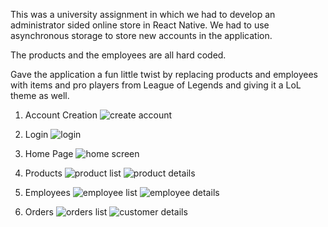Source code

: This was a university assignment in which we had to develop an administrator sided online store in React Native. We had to use asynchronous storage to store new accounts in the application.

The products and the employees are all hard coded.

Gave the application a fun little twist by replacing products and employees with items and pro players from League of Legends and giving it a LoL theme as well.

1. Account Creation
![create account](https://user-images.githubusercontent.com/61494697/122583597-db5bae80-d072-11eb-93a4-0168c7f23a0c.jpg)

3. Login
![login](https://user-images.githubusercontent.com/61494697/122583937-34c3dd80-d073-11eb-8f46-e1cee68541ac.jpg)

5. Home Page
![home screen](https://user-images.githubusercontent.com/61494697/122583868-21b10d80-d073-11eb-8429-bfb6dcd76db7.jpg)


7. Products
![product list](https://user-images.githubusercontent.com/61494697/122584115-66d53f80-d073-11eb-9042-c910244abd07.jpg)
![product details](https://user-images.githubusercontent.com/61494697/122584061-54f39c80-d073-11eb-9718-34c7fb08be4f.jpg)

8. Employees
![employee list](https://user-images.githubusercontent.com/61494697/122583794-0fcf6a80-d073-11eb-859c-1c0cedcdb6e3.jpg)
![employee details](https://user-images.githubusercontent.com/61494697/122583695-fb8b6d80-d072-11eb-91a7-c75fca07ecc3.jpg)


9. Orders
![orders list](https://user-images.githubusercontent.com/61494697/122583994-43aa9000-d073-11eb-8734-354db264b568.jpg)
![customer details](https://user-images.githubusercontent.com/61494697/122583635-e9a9ca80-d072-11eb-86f8-3ab02d4abaed.jpg)

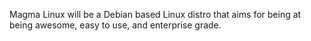 Magma Linux will be a Debian based Linux distro that aims for being at being awesome, easy to use, and enterprise grade.
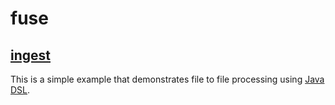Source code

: # fuse

## [ingest](./ingest)
This is a simple example that demonstrates file to file processing using [Java DSL](https://camel.apache.org/manual/java-dsl.html).

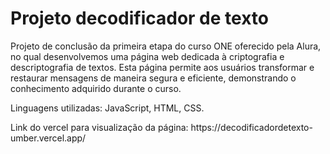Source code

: <h1>Projeto decodificador de texto</h1>
<p>Projeto de conclusão da primeira etapa do curso ONE oferecido pela Alura, no qual desenvolvemos uma página web dedicada à criptografia e descriptografia de textos. Esta página permite aos usuários transformar e restaurar mensagens de maneira segura e eficiente, demonstrando o conhecimento adquirido durante o curso.</p>
<p>Linguagens utilizadas: JavaScript, HTML, CSS.</p>
<p>Link do vercel para visualização da página: https://decodificadordetexto-umber.vercel.app/</p>
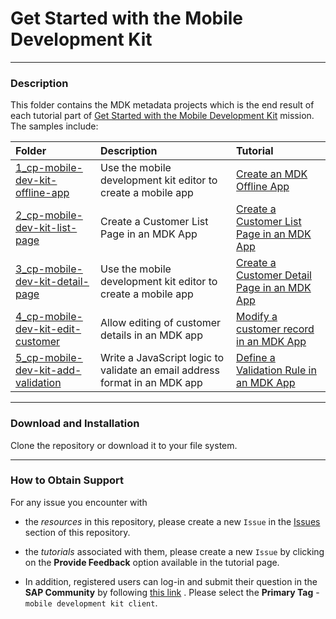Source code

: # Get Started with the Mobile Development Kit

***
### Description
This folder contains the MDK metadata projects which is the end result of each tutorial part of [Get Started with the Mobile Development Kit](https://developers.sap.com/mission.mobile-dev-kit-get-started.html) mission.
The samples include:

|  Folder     | Description   | Tutorial
|  :------------- | :------------- | :-------------
|  [1_cp-mobile-dev-kit-offline-app](/1_cp-mobile-dev-kit-offline-app)      |     Use the mobile development kit editor to create a mobile app | [Create an MDK Offline App](https://developers.sap.com/tutorials/cp-mobile-dev-kit-offline-app.html)
|  [2_cp-mobile-dev-kit-list-page](/2_cp-mobile-dev-kit-list-page)  |  Create a Customer List Page in an MDK App  | [Create a Customer List Page in an MDK App](https://developers.sap.com/tutorials/cp-mobile-dev-kit-list-page.html)
|  [3_cp-mobile-dev-kit-detail-page](/3_cp-mobile-dev-kit-detail-page)      |     Use the mobile development kit editor to create a mobile app | [Create a Customer Detail Page in an MDK App](https://developers.sap.com/tutorials/cp-mobile-dev-kit-detail-page.html)
|  [4_cp-mobile-dev-kit-edit-customer](/4_cp-mobile-dev-kit-edit-customer)      | Allow editing of customer details in an MDK app | [Modify a customer record in an MDK App](https://developers.sap.com/tutorials/cp-mobile-dev-kit-edit-customer.html)
|  [5_cp-mobile-dev-kit-add-validation](/5_cp-mobile-dev-kit-add-validation) | Write a JavaScript logic to validate an email address format in an MDK app | [Define a Validation Rule in an MDK App](https://developers.sap.com/tutorials/cp-mobile-dev-kit-add-validation.html)



***
### Download and Installation

Clone the repository or download it to your file system.

***
### How to Obtain Support
For any issue you encounter with 
* the *resources* in this repository, please create a new `Issue` in the [Issues](https://github.com/SAP/cloud-mdk-tutorial-samples/issues) section of this repository.
* the *tutorials* associated with them, please create a new `Issue` by clicking on the **Provide Feedback** option available in the tutorial page.

* In addition, registered users can log-in and submit their question in the **SAP Community** by following [this link](https://answers.sap.com/questions/ask.html) .
Please select the **Primary Tag** - `mobile development kit client`.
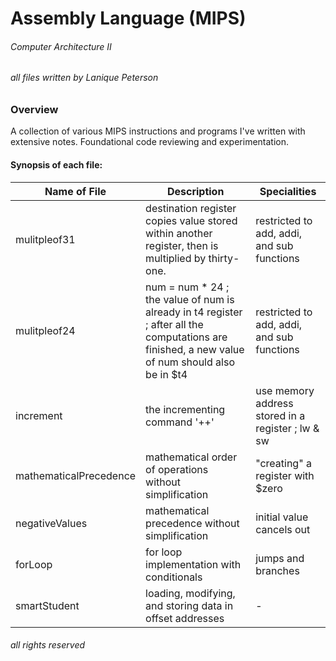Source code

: # Assembly Language (MIPS)

###### Computer Architecture II
###### all files written by Lanique Peterson

### Overview

A collection of various MIPS instructions and programs I've written with extensive notes. Foundational code reviewing and experimentation.

#### Synopsis of each file:

| Name of File | Description | Specialities |
| ----------- | ----------- |----------- |
| mulitpleof31 | destination register copies value stored within another register, then is multiplied by thirty-one. | restricted to add, addi, and sub functions |
| mulitpleof24 | num = num * 24 ; the value of num is already in t4 register ; after all the computations are finished, a new value of num should also be in $t4 | restricted to add, addi, and sub functions |
| increment | the incrementing command '++' | use memory address stored in a register ; lw & sw | 
| mathematicalPrecedence | mathematical order of operations without simplification | "creating" a register with $zero |
| negativeValues | mathematical precedence without simplification  | initial value cancels out |
| forLoop | for loop implementation with conditionals  | jumps and branches |
| smartStudent | loading, modifying, and storing data in offset addresses  | - |

###### all rights reserved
= = =
EXERCISE DIRECTIONS:
The whole listing should be reproduced exactly. Images don't go in.

PROBLEM SOLUTION:
Source code

: This was a university assignment in which we had to develop an administrator sided online store in React Native. We had to use asynchronous storage to store new accounts in the application.

The products and the employees are all hard coded.

Gave the application a fun little twist by replacing products and employees with items and pro players from League of Legends and giving it a LoL theme as well.

1. Account Creation
![create account](https://user-images.githubusercontent.com/61494697/122583597-db5bae80-d072-11eb-93a4-0168c7f23a0c.jpg)

3. Login
![login](https://user-images.githubusercontent.com/61494697/122583937-34c3dd80-d073-11eb-8f46-e1cee68541ac.jpg)

5. Home Page
![home screen](https://user-images.githubusercontent.com/61494697/122583868-21b10d80-d073-11eb-8429-bfb6dcd76db7.jpg)


7. Products
![product list](https://user-images.githubusercontent.com/61494697/122584115-66d53f80-d073-11eb-9042-c910244abd07.jpg)
![product details](https://user-images.githubusercontent.com/61494697/122584061-54f39c80-d073-11eb-9718-34c7fb08be4f.jpg)

8. Employees
![employee list](https://user-images.githubusercontent.com/61494697/122583794-0fcf6a80-d073-11eb-859c-1c0cedcdb6e3.jpg)
![employee details](https://user-images.githubusercontent.com/61494697/122583695-fb8b6d80-d072-11eb-91a7-c75fca07ecc3.jpg)


9. Orders
![orders list](https://user-images.githubusercontent.com/61494697/122583994-43aa9000-d073-11eb-8734-354db264b568.jpg)
![customer details](https://user-images.githubusercontent.com/61494697/122583635-e9a9ca80-d072-11eb-86f8-3ab02d4abaed.jpg)

 Magma Linux will be a Debian based Linux distro that aims for being at being awesome, easy to use, and enterprise grade.
Source code

: # fuse

## [ingest](./ingest)
This is a simple example that demonstrates file to file processing using [Java DSL](https://camel.apache.org/manual/java-dsl.html).

Source code

: <h1>Projeto decodificador de texto</h1>
<p>Projeto de conclusão da primeira etapa do curso ONE oferecido pela Alura, no qual desenvolvemos uma página web dedicada à criptografia e descriptografia de textos. Esta página permite aos usuários transformar e restaurar mensagens de maneira segura e eficiente, demonstrando o conhecimento adquirido durante o curso.</p>
<p>Linguagens utilizadas: JavaScript, HTML, CSS.</p>
<p>Link do vercel para visualização da página: https://decodificadordetexto-umber.vercel.app/</p>
Source code

: # Get Started with the Mobile Development Kit

***
### Description
This folder contains the MDK metadata projects which is the end result of each tutorial part of [Get Started with the Mobile Development Kit](https://developers.sap.com/mission.mobile-dev-kit-get-started.html) mission.
The samples include:

|  Folder     | Description   | Tutorial
|  :------------- | :------------- | :-------------
|  [1_cp-mobile-dev-kit-offline-app](/1_cp-mobile-dev-kit-offline-app)      |     Use the mobile development kit editor to create a mobile app | [Create an MDK Offline App](https://developers.sap.com/tutorials/cp-mobile-dev-kit-offline-app.html)
|  [2_cp-mobile-dev-kit-list-page](/2_cp-mobile-dev-kit-list-page)  |  Create a Customer List Page in an MDK App  | [Create a Customer List Page in an MDK App](https://developers.sap.com/tutorials/cp-mobile-dev-kit-list-page.html)
|  [3_cp-mobile-dev-kit-detail-page](/3_cp-mobile-dev-kit-detail-page)      |     Use the mobile development kit editor to create a mobile app | [Create a Customer Detail Page in an MDK App](https://developers.sap.com/tutorials/cp-mobile-dev-kit-detail-page.html)
|  [4_cp-mobile-dev-kit-edit-customer](/4_cp-mobile-dev-kit-edit-customer)      | Allow editing of customer details in an MDK app | [Modify a customer record in an MDK App](https://developers.sap.com/tutorials/cp-mobile-dev-kit-edit-customer.html)
|  [5_cp-mobile-dev-kit-add-validation](/5_cp-mobile-dev-kit-add-validation) | Write a JavaScript logic to validate an email address format in an MDK app | [Define a Validation Rule in an MDK App](https://developers.sap.com/tutorials/cp-mobile-dev-kit-add-validation.html)



***
### Download and Installation

Clone the repository or download it to your file system.

***
### How to Obtain Support
For any issue you encounter with 
* the *resources* in this repository, please create a new `Issue` in the [Issues](https://github.com/SAP/cloud-mdk-tutorial-samples/issues) section of this repository.
* the *tutorials* associated with them, please create a new `Issue` by clicking on the **Provide Feedback** option available in the tutorial page.

* In addition, registered users can log-in and submit their question in the **SAP Community** by following [this link](https://answers.sap.com/questions/ask.html) .
Please select the **Primary Tag** - `mobile development kit client`.
Source code

: # Assembly Language (MIPS)

###### Computer Architecture II
###### all files written by Lanique Peterson

### Overview

A collection of various MIPS instructions and programs I've written with extensive notes. Foundational code reviewing and experimentation.

#### Synopsis of each file:

| Name of File | Description | Specialities |
| ----------- | ----------- |----------- |
| mulitpleof31 | destination register copies value stored within another register, then is multiplied by thirty-one. | restricted to add, addi, and sub functions |
| mulitpleof24 | num = num * 24 ; the value of num is already in t4 register ; after all the computations are finished, a new value of num should also be in $t4 | restricted to add, addi, and sub functions |
| increment | the incrementing command '++' | use memory address stored in a register ; lw & sw | 
| mathematicalPrecedence | mathematical order of operations without simplification | "creating" a register with $zero |
| negativeValues | mathematical precedence without simplification  | initial value cancels out |
| forLoop | for loop implementation with conditionals  | jumps and branches |
| smartStudent | loading, modifying, and storing data in offset addresses  | - |

###### all rights reserved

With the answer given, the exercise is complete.